> **Action item**:
Wherever the word "UPDATE" appears in the entries, copy the whole line.

> **Data records**:
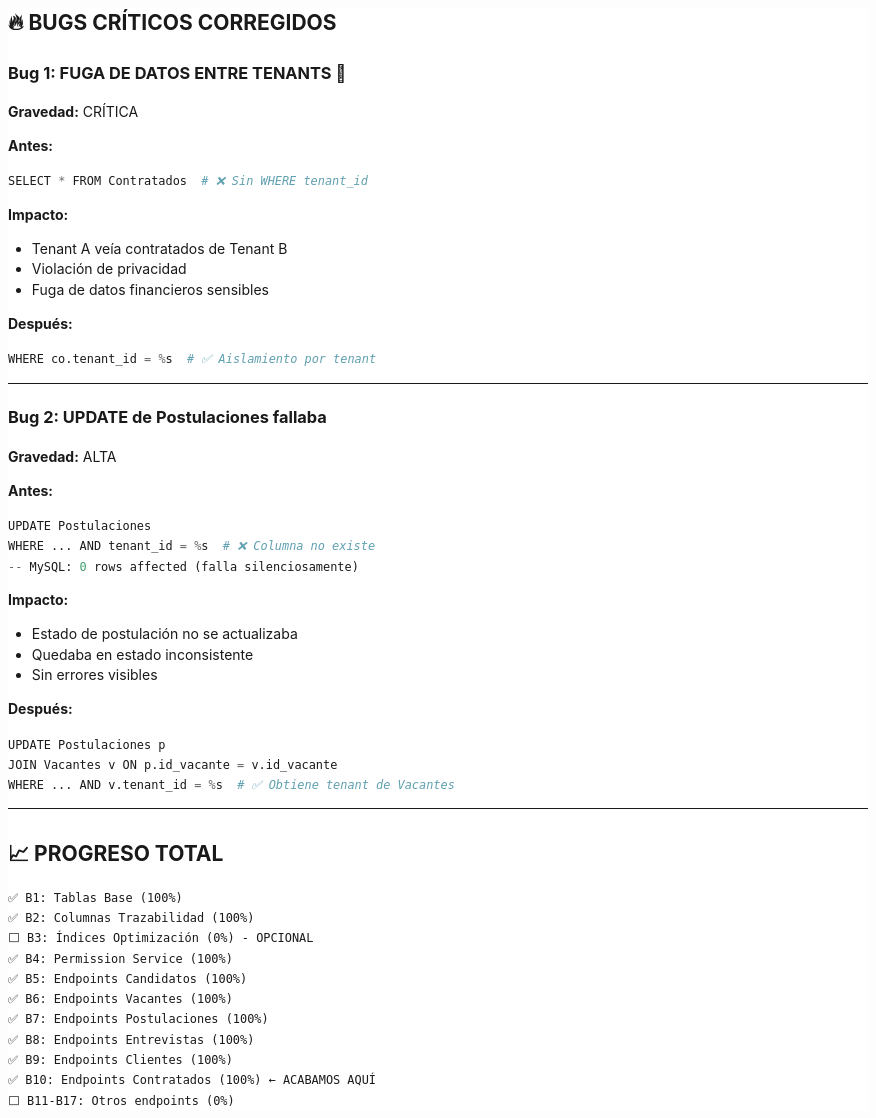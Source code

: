 ## 🔥 BUGS CRÍTICOS CORREGIDOS

### **Bug 1: FUGA DE DATOS ENTRE TENANTS** 🚨

**Gravedad:** CRÍTICA

**Antes:**
```python
SELECT * FROM Contratados  # ❌ Sin WHERE tenant_id
```

**Impacto:**
- Tenant A veía contratados de Tenant B
- Violación de privacidad
- Fuga de datos financieros sensibles

**Después:**
```python
WHERE co.tenant_id = %s  # ✅ Aislamiento por tenant
```

---

### **Bug 2: UPDATE de Postulaciones fallaba**

**Gravedad:** ALTA

**Antes:**
```python
UPDATE Postulaciones 
WHERE ... AND tenant_id = %s  # ❌ Columna no existe
-- MySQL: 0 rows affected (falla silenciosamente)
```

**Impacto:**
- Estado de postulación no se actualizaba
- Quedaba en estado inconsistente
- Sin errores visibles

**Después:**
```python
UPDATE Postulaciones p
JOIN Vacantes v ON p.id_vacante = v.id_vacante
WHERE ... AND v.tenant_id = %s  # ✅ Obtiene tenant de Vacantes
```

---

## 📈 PROGRESO TOTAL

```
✅ B1: Tablas Base (100%)
✅ B2: Columnas Trazabilidad (100%)
⬜ B3: Índices Optimización (0%) - OPCIONAL
✅ B4: Permission Service (100%)
✅ B5: Endpoints Candidatos (100%)
✅ B6: Endpoints Vacantes (100%)
✅ B7: Endpoints Postulaciones (100%)
✅ B8: Endpoints Entrevistas (100%)
✅ B9: Endpoints Clientes (100%)
✅ B10: Endpoints Contratados (100%) ← ACABAMOS AQUÍ
⬜ B11-B17: Otros endpoints (0%)
```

> **Expected answer**:
### **Bug 2: UPDATE de Postulaciones fallaba**
UPDATE Postulaciones 
UPDATE Postulaciones p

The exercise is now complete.